Todo en su nacimiento marcó su destino: su familia judía germanófona, el París crisol de modernidades, el muy literario 23 de abril (de Shakespeare y Cervantes) y hasta el año, 1929, el del primer 'crack' de un sistema insostenible. Vivió en tres idiomas propios, alemán, francés e inglés, e hizo del estudio comparado de los clásicos eternos una casa llena de presencias reales para siempre.

Se enfrentó a los nihilistas culturales y mantuvo su resistente humanismo en sus últimos años

Su prestigio rebasó el circuito cerrado de los especialistas porque él mismo rompió con el inmovilismo y con los corsés universitarios (y por eso tuvo una relación problemática con la ciudadela académica). La originalidad de su mirada y la elegancia de su escritura daban a cualquiera de sus libros un aire desafiante que parecía rebajar el valor, por contraste, de la obra de otros esforzados estudiosos. Tras varios años en Estados Unidos, un libro sobre Tolstoi y Dostoievski y otro sobre la tragedia, siendo ya profesor en Cambridge, demostró una anonadante versatilidad: aceptó en 1966 sustituir a Edmund Wilson como crítico del 'New Yorker' y, al año siguiente, publicó una profunda reflexión sobre los límites que el Holocausto y el mundo posbélico imponían a la capacidad de hacer arte con la palabra ('Lenguaje y silencio'). Vinieron luego libros a la vez audaces y brillantes, como 'En el castillo de Barba Azul' (1971), donde replicaba al pesimismo cultural y desesperanzado, o como 'Después de Babel' (1975), con el que inauguró los estudios sobre la traducción (luego saqueado, como él mismo denunció).

Omnívora curiosidad

Steiner fue beligerante a favor de una cultura férreamente humanista, de poderosa vibración moral, atravesada por los miedos y aspiraciones que hacen dichosas o desdichadas a las personas. Y eso lo distanció de quienes defendían enfoques más político-reivindicativos o de quienes reclamaban abatir los cánones heredados y las jerarquías estéticas. No distinguió esferas creativas ni épocas en su omnívora curiosidad, desde el teatro a la música, desde la narrativa a la pintura o la filosofía (suyo es una muy leída introducción a Heidegger de 1978), desde Homero a Kafka y a Beethoven. 
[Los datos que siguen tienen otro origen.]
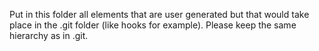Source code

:Put in this folder all elements that are user generated but that would take place in the .git folder (like hooks for example). Please keep the same hierarchy as in .git.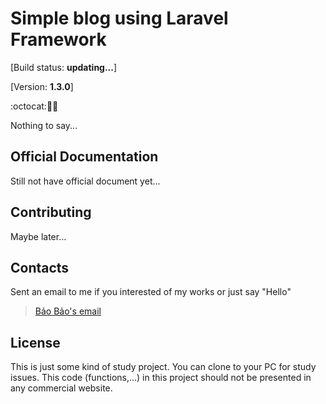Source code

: # Simple blog using Laravel Framework

[Build status: **updating...**]

[Version: **1.3.0**]

:octocat::ghost::christmas_tree:

Nothing to say...

## Official Documentation

Still not have official document yet...

## Contributing

Maybe later...

## Contacts

Sent an email to me if you interested of my works or just say "Hello"
> [Bảo Bảo's email](transybao28@gmail.com)

## License

This is just some kind of study project.
You can clone to your PC for study issues.
This code (functions,...) in this project should not be presented in any commercial website.
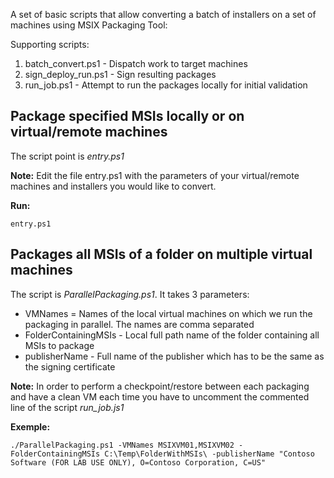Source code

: A set of basic scripts that allow converting a batch of installers on a set of machines using MSIX Packaging Tool:

Supporting scripts:
1. batch_convert.ps1 - Dispatch work to target machines
2. sign_deploy_run.ps1 - Sign resulting packages
3. run_job.ps1 - Attempt to run the packages locally for initial validation

## Package specified MSIs locally or on virtual/remote machines
The script point is *entry.ps1*

**Note:** Edit the file entry.ps1 with the parameters of your virtual/remote machines and installers you would like to convert.

**Run:**

`entry.ps1`


## Packages all MSIs of a folder on multiple virtual machines
The script is *ParallelPackaging.ps1*. It takes 3 parameters:
- VMNames = Names of the local virtual machines on which we run the packaging in parallel. The names are comma separated
- FolderContainingMSIs - Local full path name of the folder containing all MSIs to package
- publisherName - Full name of the publisher which has to be the same as the signing certificate

**Note:** In order to perform a checkpoint/restore between each packaging and have a clean VM each time you have to uncomment the commented line of the script *run_job.js1*

**Exemple:** 

`./ParallelPackaging.ps1 -VMNames MSIXVM01,MSIXVM02 -FolderContainingMSIs C:\Temp\FolderWithMSIs\ -publisherName "Contoso Software (FOR LAB USE ONLY), O=Contoso Corporation, C=US"`
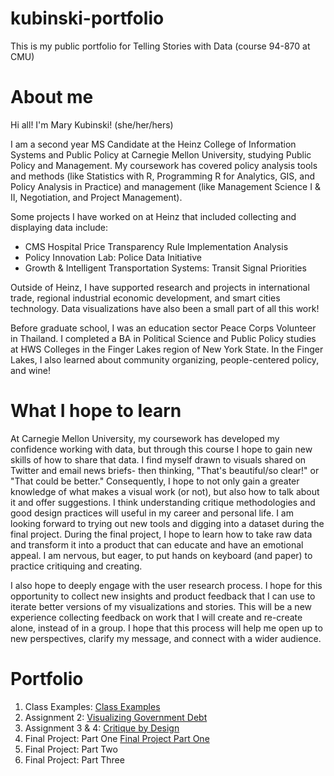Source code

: # kubinski-portfolio
This is my public portfolio for Telling Stories with Data (course 94-870 at CMU) 

# About me
Hi all! I'm Mary Kubinski! (she/her/hers)

I am a second year MS Candidate at the Heinz College of Information Systems and Public Policy at Carnegie Mellon University, studying Public Policy and Management. My coursework has covered policy analysis tools and methods (like Statistics with R, Programming R for Analytics, GIS, and Policy Analysis in Practice) and management (like Management Science I & II, Negotiation, and Project Management). 

Some projects I have worked on at Heinz that included collecting and displaying data include: 
* CMS Hospital Price Transparency Rule Implementation Analysis
* Policy Innovation Lab: Police Data Initiative
* Growth & Intelligent Transportation Systems: Transit Signal Priorities

Outside of Heinz, I have supported research and projects in international trade, regional industrial economic development, and smart cities technology. Data visualizations have also been a small part of all this work! 

Before graduate school, I was an education sector Peace Corps Volunteer in Thailand. I completed a BA in Political Science and Public Policy studies at HWS Colleges in the Finger Lakes region of New York State. In the Finger Lakes, I also learned about community organizing, people-centered policy, and wine! 

# What I hope to learn
At Carnegie Mellon University, my coursework has developed my confidence working with data, but through this course I hope to gain new skills of how to share that data. I find myself drawn to visuals shared on Twitter and email news briefs- then thinking, "That's beautiful/so clear!" or "That could be better." Consequently, I hope to not only gain a greater knowledge of what makes a visual work (or not), but also how to talk about it and offer suggestions. I think understanding critique methodologies and good design practices will useful in my career and personal life. I am looking forward to trying out new tools and digging into a dataset during the final project. During the final project, I hope to learn how to take raw data and transform it into a product that can educate and have an emotional appeal. I am nervous, but eager, to put hands on keyboard (and paper) to practice critiquing and creating. 

I also hope to deeply engage with the user research process. I hope for this opportunity to collect new insights and product feedback that I can use to iterate better versions of my visualizations and stories. This will be a new experience collecting feedback on work that I will create and re-create alone, instead of in a group. I hope that this process will help me open up to new perspectives, clarify my message, and connect with a wider audience. 


# Portfolio
1. Class Examples: [Class Examples](class-examples.md)
2. Assignment 2: [Visualizing Government Debt](Visualizing-Government-Debt.md)
3. Assignment 3 & 4: [Critique by Design ](Critique-by-design.md) 
4. Final Project: Part One [Final Project Part One](Final-Project-Part-One.md)
5. Final Project: Part Two
6. Final Project: Part Three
En 1989 se enfrentó a los nihilistas culturales con un ensayo polémico, 'Presencias reales', donde relacionaba la experiencia estética con la necesidad humana de trascendencia. Mantuvo su resistente humanismo en sus últimos años, ahora veteado de nostalgia y a veces de amarga ironía ante un mundo que había acelerado su mudanza y lo había apeado sin su permiso.  De ese proceso de desgajamiento dejó Steiner una crónica inolvidable, 'Errata', la lección final del último humanista, y en ella la luz sigue empapada por la lluvia.